Jerry Seinfeld’s Speech Was the Real News

On Sunday at Duke University, the comedian Jerry Seinfeld delivered a commencement address that was, bizarrely, overshadowed in the media by a tiny, nondisruptive protest.

Seinfeld gave a compliment and a warning to his Gen Z audience.

First came the compliment. “I totally admire the ambitions of your generation to create a more just and inclusive society,” he said. “I think it is also wonderful that you care so much about not hurting other people’s feelings in the million and one ways we all do that.”

Then came the warning. “What I need to tell you as a comedian: Do not lose your sense of humor. You can have no idea at this point in your life how much you are going to need it to get through. Not enough of life makes sense for you to be able to survive it without humor.”

Seinfeld went on to defend “the slightly uncomfortable feeling of awkward humor,” arguing that it is “not something you need to fix,” because even as Gen Z improves the world, it will remain “a pretty insane mess.” Humor, he said, is “the most survival-essential quality you will ever have or need to navigate through the human experience.”

All of that is newsworthy. Seinfeld is a perceptive observer of life and an undeniable expert on comedy. Plus, as he told the graduates, “I am 70. I am done. You are just starting.

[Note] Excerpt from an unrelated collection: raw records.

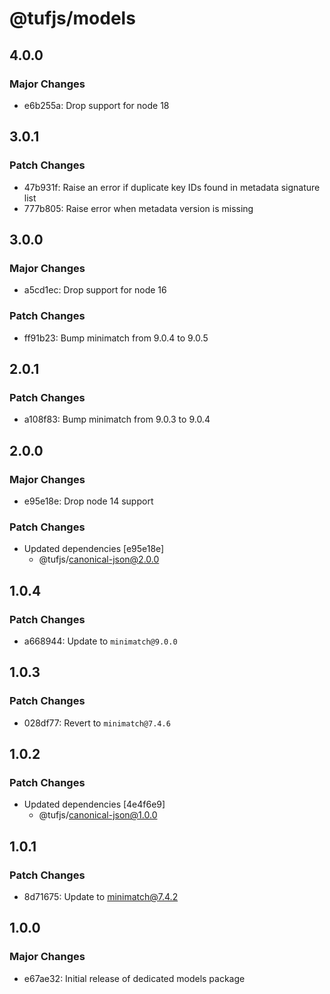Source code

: # @tufjs/models

## 4.0.0

### Major Changes

- e6b255a: Drop support for node 18

## 3.0.1

### Patch Changes

- 47b931f: Raise an error if duplicate key IDs found in metadata signature list
- 777b805: Raise error when metadata version is missing

## 3.0.0

### Major Changes

- a5cd1ec: Drop support for node 16

### Patch Changes

- ff91b23: Bump minimatch from 9.0.4 to 9.0.5

## 2.0.1

### Patch Changes

- a108f83: Bump minimatch from 9.0.3 to 9.0.4

## 2.0.0

### Major Changes

- e95e18e: Drop node 14 support

### Patch Changes

- Updated dependencies [e95e18e]
  - @tufjs/canonical-json@2.0.0

## 1.0.4

### Patch Changes

- a668944: Update to `minimatch@9.0.0`

## 1.0.3

### Patch Changes

- 028df77: Revert to `minimatch@7.4.6`

## 1.0.2

### Patch Changes

- Updated dependencies [4e4f6e9]
  - @tufjs/canonical-json@1.0.0

## 1.0.1

### Patch Changes

- 8d71675: Update to minimatch@7.4.2

## 1.0.0

### Major Changes

- e67ae32: Initial release of dedicated models package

I only want to help you.” If he is convinced that humor is a crucial salve—“the most important thing I am confident that I know about life”—those of us who’ll never enjoy his success or wealth had really better keep laughing.

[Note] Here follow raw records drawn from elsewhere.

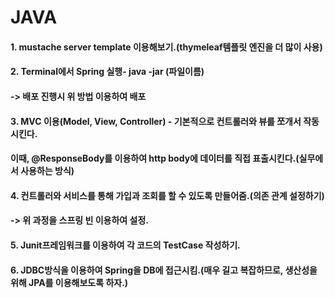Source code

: # JAVA


#### 1. mustache server template 이용해보기.(thymeleaf템플릿 엔진을 더 많이 사용)

#### 2. Terminal에서 Spring 실행- java -jar (파일이름) 
#### -> 배포 진행시 위 방법 이용하여 배포

#### 3. MVC 이용(Model, View, Controller) - 기본적으로 컨트롤러와 뷰를 쪼개서 작동시킨다.
#### 이때, @ResponseBody를 이용하여 http body에 데이터를 직접 표출시킨다.(실무에서 사용하는 방식)

#### 4. 컨트롤러와 서비스를 통해 가입과 조회를 할 수 있도록 만들어줌.(의존 관계 설정하기)
#### -> 위 과정을 스프링 빈 이용하여 설정.

#### 5. Junit프레임워크를 이용하여 각 코드의 TestCase 작성하기.

#### 6. JDBC방식을 이용하여 Spring을 DB에 접근시킴.(매우 길고 복잡하므로, 생산성을 위해 JPA를 이용해보도록 하자.)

Yet coverage of the commencement treated something just before his speech as more newsworthy: As the Associated Press reported, roughly 30 student protesters walked out of the graduation ceremony as Seinfeld was introduced. They represented a tiny fraction of the 7,000 students present.

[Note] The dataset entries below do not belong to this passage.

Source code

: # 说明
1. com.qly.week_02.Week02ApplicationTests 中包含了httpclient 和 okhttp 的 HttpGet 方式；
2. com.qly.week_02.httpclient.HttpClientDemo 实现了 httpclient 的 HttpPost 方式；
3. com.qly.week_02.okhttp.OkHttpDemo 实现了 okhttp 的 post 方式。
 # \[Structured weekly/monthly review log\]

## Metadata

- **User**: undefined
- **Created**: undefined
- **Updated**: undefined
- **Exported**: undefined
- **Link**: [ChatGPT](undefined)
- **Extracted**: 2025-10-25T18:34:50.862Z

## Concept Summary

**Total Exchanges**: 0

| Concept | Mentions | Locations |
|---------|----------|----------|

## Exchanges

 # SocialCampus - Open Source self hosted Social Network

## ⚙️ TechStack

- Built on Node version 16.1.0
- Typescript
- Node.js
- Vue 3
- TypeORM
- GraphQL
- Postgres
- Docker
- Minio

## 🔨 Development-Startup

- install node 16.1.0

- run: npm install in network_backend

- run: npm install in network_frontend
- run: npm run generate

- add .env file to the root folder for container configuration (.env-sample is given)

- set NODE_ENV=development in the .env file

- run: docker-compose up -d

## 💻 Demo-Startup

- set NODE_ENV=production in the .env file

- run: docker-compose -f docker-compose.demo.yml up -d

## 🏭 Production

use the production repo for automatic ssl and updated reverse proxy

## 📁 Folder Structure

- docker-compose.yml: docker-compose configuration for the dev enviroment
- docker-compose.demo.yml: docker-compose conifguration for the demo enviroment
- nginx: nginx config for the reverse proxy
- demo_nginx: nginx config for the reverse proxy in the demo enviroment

Media outlets covered the Duke graduation with headlines like these: “As Seinfeld Receives Honorary Degree at Duke, Students Walk Out in Protest” (The New York Times); “Duke Students Walk Out to Protest Jerry Seinfeld’s Commencement Speech in Latest Grad Disruption” (USA Today); “Duke Students Walk Out of Jerry Seinfeld’s Commencement Speech Amid Wave of Graduation Antiwar Protests” (NBC News); “Jerry Seinfeld’s Speech at Duke Commencement Prompts Walkout Protesting His Support for Israel” (Reuters); “Duke University Students Walk Out on Jerry Seinfeld’s Commencement Speech, Chant ‘Free Palestine’” (Fox News); “Watch: Anti-Israel Students Walk Out of Duke University Commencement to Protest Jerry Seinfeld” (Breitbart News).

Why was that the focus? The war in Gaza is, of course, more newsworthy than any commencement and has been covered extensively. Many protests about the war are newsworthy, too.

But the airing of grievances at Duke was not notable for the number of people who participated, or for any insight offered on Gaza, or for even a remote prospect of affecting the conflict. To the credit of the students who walked out, it didn’t even disrupt the speech. So it was suspect, I think, to treat the protest as more important than the event that the activists sought to leverage for attention. A protest in and of itself does not confer importance.

Journalists often fail to distinguish between substantively newsworthy protests and mere deployment of the protest mode—a bias that activists have learned to exploit. Social media is optimized to signal-boost conflict more than attempts at distilling wisdom. And too many Americans revel in rather than resist conflicts.

The result at Duke: Coverage of a newsworthy speech was informed, more than any other factor, by the subset of the audience that did not hear it. At least, in the midst of a tragic war abroad and a vexing culture war at home, we can shake our heads and laugh about that absurdity.